John Karcher wants to see more connectivity between the dedicated bike routes already in the city, as well as fix the choke points.
City residents had their say on Wednesday as the city of Cape Coral hosted a community workshop on the city's Bicycle and Pedestrian Master Plan at the Cape Coral Public Works Building on Nicholas Parkway.
Residents had an opportunity to look at the current routes and make suggestions of what improvements need to go where, as well as ask them what they would like to see in a bike/ped master plan to make it safer and to enhance the experience for those enthusiasts or those who might want to get involved.
Persides Zambrano, Public Works planning manager, said the idea was to get the community to bike and walk more often and find out what their priorities are.
"Once we put the plan together, if they identify with the plan, they will protect it and make sure it gets implemented and make it like it's theirs," Zambrano said.
Also on hand were consultants from Alta, which focuses on making active communities where walking and biking are an integral part.
Brad Davis, said he saw a lot of excitement in regards to having more places to walk and bike.
"We are focusing on the goals that people want to see in Cape Coral, so we'll take everyone's input and put it all together so there's a cohesive vision," Davis said.
The city is working with the Lee County Metropolitan Planning Organization and the Florida Department of Transportation on developing the master plan, with the goal of creating a safe, healthy, and more-vibrant cycling and walking community.

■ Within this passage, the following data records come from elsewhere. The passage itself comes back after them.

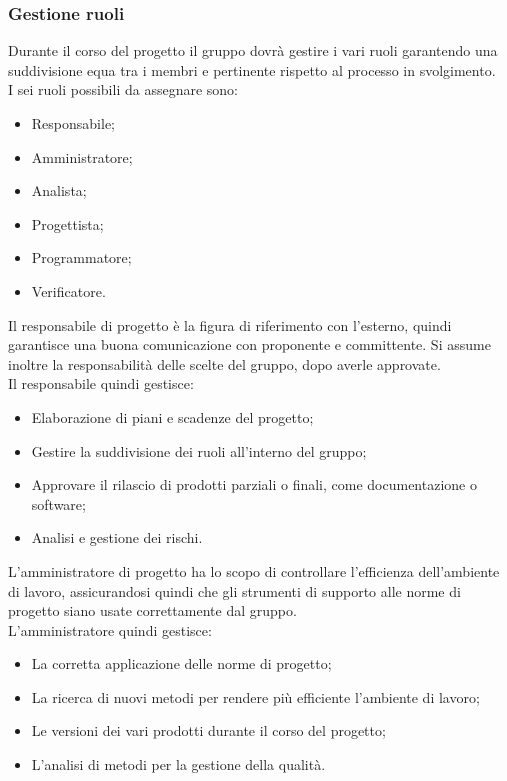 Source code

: 	\subsubsection{Gestione ruoli}
	Durante il corso del progetto il gruppo dovrà gestire i vari ruoli garantendo una suddivisione equa tra i membri e pertinente rispetto al processo in svolgimento.\\
	I sei ruoli possibili da assegnare sono:
    \begin{itemize}
    	\item Responsabile;
    	\item Amministratore;
    	\item Analista;
    	\item Progettista;
    	\item Programmatore;
    	\item Verificatore.
    \end{itemize}
	Il responsabile di progetto è la figura di riferimento con l'esterno, quindi  garantisce una buona comunicazione con proponente e committente. Si assume inoltre la responsabilità delle scelte del gruppo, dopo averle approvate.\\
	Il responsabile quindi gestisce:
	\begin{itemize}
		\item Elaborazione di piani e scadenze del progetto;
		\item Gestire la suddivisione dei ruoli all'interno del gruppo;
		\item Approvare il rilascio di prodotti parziali o finali, come documentazione o software;
		\item Analisi e gestione dei rischi.
	\end{itemize}
	L'amministratore di progetto ha lo scopo di controllare l'efficienza dell'ambiente di lavoro, assicurandosi quindi che gli strumenti di supporto alle norme di progetto siano usate correttamente dal gruppo.\\
	L'amministratore quindi gestisce:
	\begin{itemize}
		\item La corretta applicazione delle norme di progetto;
		\item La ricerca di nuovi metodi per rendere più efficiente l'ambiente di lavoro;
		\item Le versioni dei vari prodotti durante il corso del progetto;
		\item L'analisi di metodi per la gestione della qualità.
	\end{itemize}
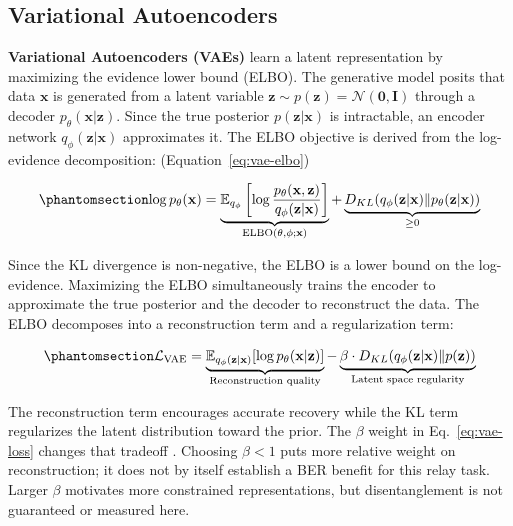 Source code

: \subsection{Variational Autoencoders}\label{sec:variational-autoencoders}

\textbf{Variational Autoencoders (VAEs)} \cite{KingmaWelling2014VAE} learn a latent representation by maximizing the evidence lower bound (ELBO). The generative model posits that data \(\mathbf{x}\) is generated from a latent variable \(\mathbf{z} \sim p(\mathbf{z}) = \mathcal{N}(\mathbf{0}, \mathbf{I})\) through a decoder \(p_\theta(\mathbf{x} | \mathbf{z})\). Since the true posterior \(p(\mathbf{z} | \mathbf{x})\) is intractable, an encoder network \(q_\phi(\mathbf{z} | \mathbf{x})\) approximates it. The ELBO objective is derived from the log-evidence decomposition: (Equation~\ref{eq:vae-elbo})

\begin{equation}\protect\phantomsection\label{eq:vae-elbo}{\log p_\theta(\mathbf{x}) = \underbrace{\mathbb{E}_{q_\phi}\left[\log \frac{p_\theta(\mathbf{x}, \mathbf{z})}{q_\phi(\mathbf{z} | \mathbf{x})}\right]}_{\text{ELBO}(\theta, \phi; \mathbf{x})} + \underbrace{D_{KL}(q_\phi(\mathbf{z} | \mathbf{x}) \| p_\theta(\mathbf{z} | \mathbf{x}))}_{\geq 0}
}\end{equation}

Since the KL divergence is non-negative, the ELBO is a lower bound on the log-evidence. Maximizing the ELBO simultaneously trains the encoder to approximate the true posterior and the decoder to reconstruct the data. The ELBO decomposes into a reconstruction term and a regularization term:

\begin{equation}\protect\phantomsection\label{eq:vae-loss}{\mathcal{L}_{\text{VAE}} = \underbrace{\mathbb{E}_{q_\phi(\mathbf{z}|\mathbf{x})}[\log p_\theta(\mathbf{x}|\mathbf{z})]}_{\text{Reconstruction quality}} - \underbrace{\beta \cdot D_{KL}(q_\phi(\mathbf{z}|\mathbf{x}) \| p(\mathbf{z}))}_{\text{Latent space regularity}}
}\end{equation}

The reconstruction term encourages accurate recovery while the KL term regularizes the latent distribution toward the prior. The $\beta$ weight in Eq.~\eqref{eq:vae-loss} changes that tradeoff \cite{Higgins2017betaVAE}. Choosing $\beta<1$ puts more relative weight on reconstruction; it does not by itself establish a BER benefit for this relay task. Larger $\beta$ motivates more constrained representations, but disentanglement is not guaranteed or measured here.

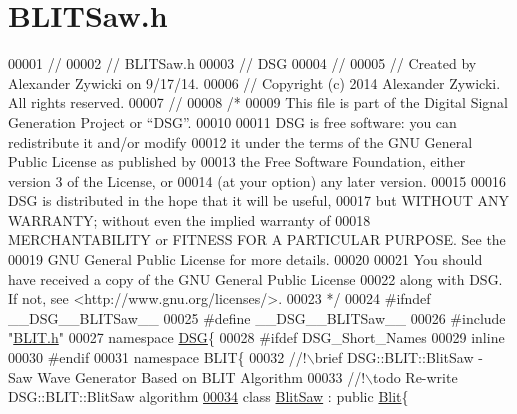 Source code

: \hypertarget{_b_l_i_t_saw_8h_source}{\section{B\+L\+I\+T\+Saw.\+h}
\label{_b_l_i_t_saw_8h_source}
}

\begin{DoxyCode}
00001 \textcolor{comment}{//}
00002 \textcolor{comment}{//  BLITSaw.h}
00003 \textcolor{comment}{//  DSG}
00004 \textcolor{comment}{//}
00005 \textcolor{comment}{//  Created by Alexander Zywicki on 9/17/14.}
00006 \textcolor{comment}{//  Copyright (c) 2014 Alexander Zywicki. All rights reserved.}
00007 \textcolor{comment}{//}
00008 \textcolor{comment}{/*}
00009 \textcolor{comment}{ This file is part of the Digital Signal Generation Project or “DSG”.}
00010 \textcolor{comment}{}
00011 \textcolor{comment}{ DSG is free software: you can redistribute it and/or modify}
00012 \textcolor{comment}{ it under the terms of the GNU General Public License as published by}
00013 \textcolor{comment}{ the Free Software Foundation, either version 3 of the License, or}
00014 \textcolor{comment}{ (at your option) any later version.}
00015 \textcolor{comment}{}
00016 \textcolor{comment}{ DSG is distributed in the hope that it will be useful,}
00017 \textcolor{comment}{ but WITHOUT ANY WARRANTY; without even the implied warranty of}
00018 \textcolor{comment}{ MERCHANTABILITY or FITNESS FOR A PARTICULAR PURPOSE.  See the}
00019 \textcolor{comment}{ GNU General Public License for more details.}
00020 \textcolor{comment}{}
00021 \textcolor{comment}{ You should have received a copy of the GNU General Public License}
00022 \textcolor{comment}{ along with DSG.  If not, see <http://www.gnu.org/licenses/>.}
00023 \textcolor{comment}{ */}
00024 \textcolor{preprocessor}{#ifndef \_\_DSG\_\_BLITSaw\_\_}
00025 \textcolor{preprocessor}{#define \_\_DSG\_\_BLITSaw\_\_}
00026 \textcolor{preprocessor}{#include "\hyperlink{_b_l_i_t_8h}{BLIT.h}"}
00027 \textcolor{keyword}{namespace }\hyperlink{namespace_d_s_g}{DSG}\{
00028 \textcolor{preprocessor}{#ifdef DSG\_Short\_Names}
00029     \textcolor{keyword}{inline}
00030 \textcolor{preprocessor}{#endif}
00031     \textcolor{keyword}{namespace }BLIT\{\textcolor{comment}{}
00032 \textcolor{comment}{        //!\(\backslash\)brief DSG::BLIT::BlitSaw - Saw Wave Generator Based on BLIT Algorithm}
00033 \textcolor{comment}{        //!\(\backslash\)todo Re-write DSG::BLIT::BlitSaw algorithm}
\hypertarget{_b_l_i_t_saw_8h_source_l00034}{}\hyperlink{class_d_s_g_1_1_b_l_i_t_1_1_blit_saw}{00034} \textcolor{comment}{}        \textcolor{keyword}{class }\hyperlink{class_d_s_g_1_1_b_l_i_t_1_1_blit_saw}{BlitSaw} : \textcolor{keyword}{public} \hyperlink{class_d_s_g_1_1_b_l_i_t_1_1_blit}{Blit}\{

\end{DoxyCode}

City staff applied for a FDOT grant through the MPO to cover the $152,000 cost of the master plan process.
The first step of such a project is always to get input from the public, and they came out to do just that.
Among the questions asked were:
- What does it mean to you walk and bike in Cape Coral, both currently and in the future?
- What are the priority walking and biking issues and needs in Cape Coral?
- What are the best place to walk and bike?
- Could you imagine walking or biking to work once per week?
He said he wants to see work done when he moves to Cape Coral, since where he will need to commute from isn't up to snuff.
"Right now, Hancock is not a very bike-friendly area. It's crowded and has a bumpy sidewalk. We need more protected bike lanes that get us away from traffic and make riding a bike an alternative to driving a car," Waller said.
Karcher said this is a great opportunity to bring the city closer together.
"We need to find the choke points. Veterans Parkway has a great bike path, but it's difficult to cross Pine Island Road. Instead of new paths, let's fix the choke points," Karcher said.
Residents said that among the program items they would like to see are car-free street events and bike/walk safety campaign. They also said people want to see protected and buffered bike lanes, bike friendly intersections and pedestrian crossing improvements.
Mike Swanson, of Cape Coral Bike/Ped, rides 60 to 75 miles per week. He said the city is doing a good job getting community input and looking at the options.
"The people who use the facilities are important to get their input and from those who would desire to walk or ride, but can't because there are no facilities," Swanson said. "We need more bike lanes and more sidewalks."
Cape Coral currently has nearly 90 miles of bike paths, some of them created by taking double lanes and making them single lanes.
Cape Coral earned bronze status from the League of American Bicyclists in 2015. Zambrano said the goal is to be raised to silver status, which very few cities have earned.
The city is still accepting input online.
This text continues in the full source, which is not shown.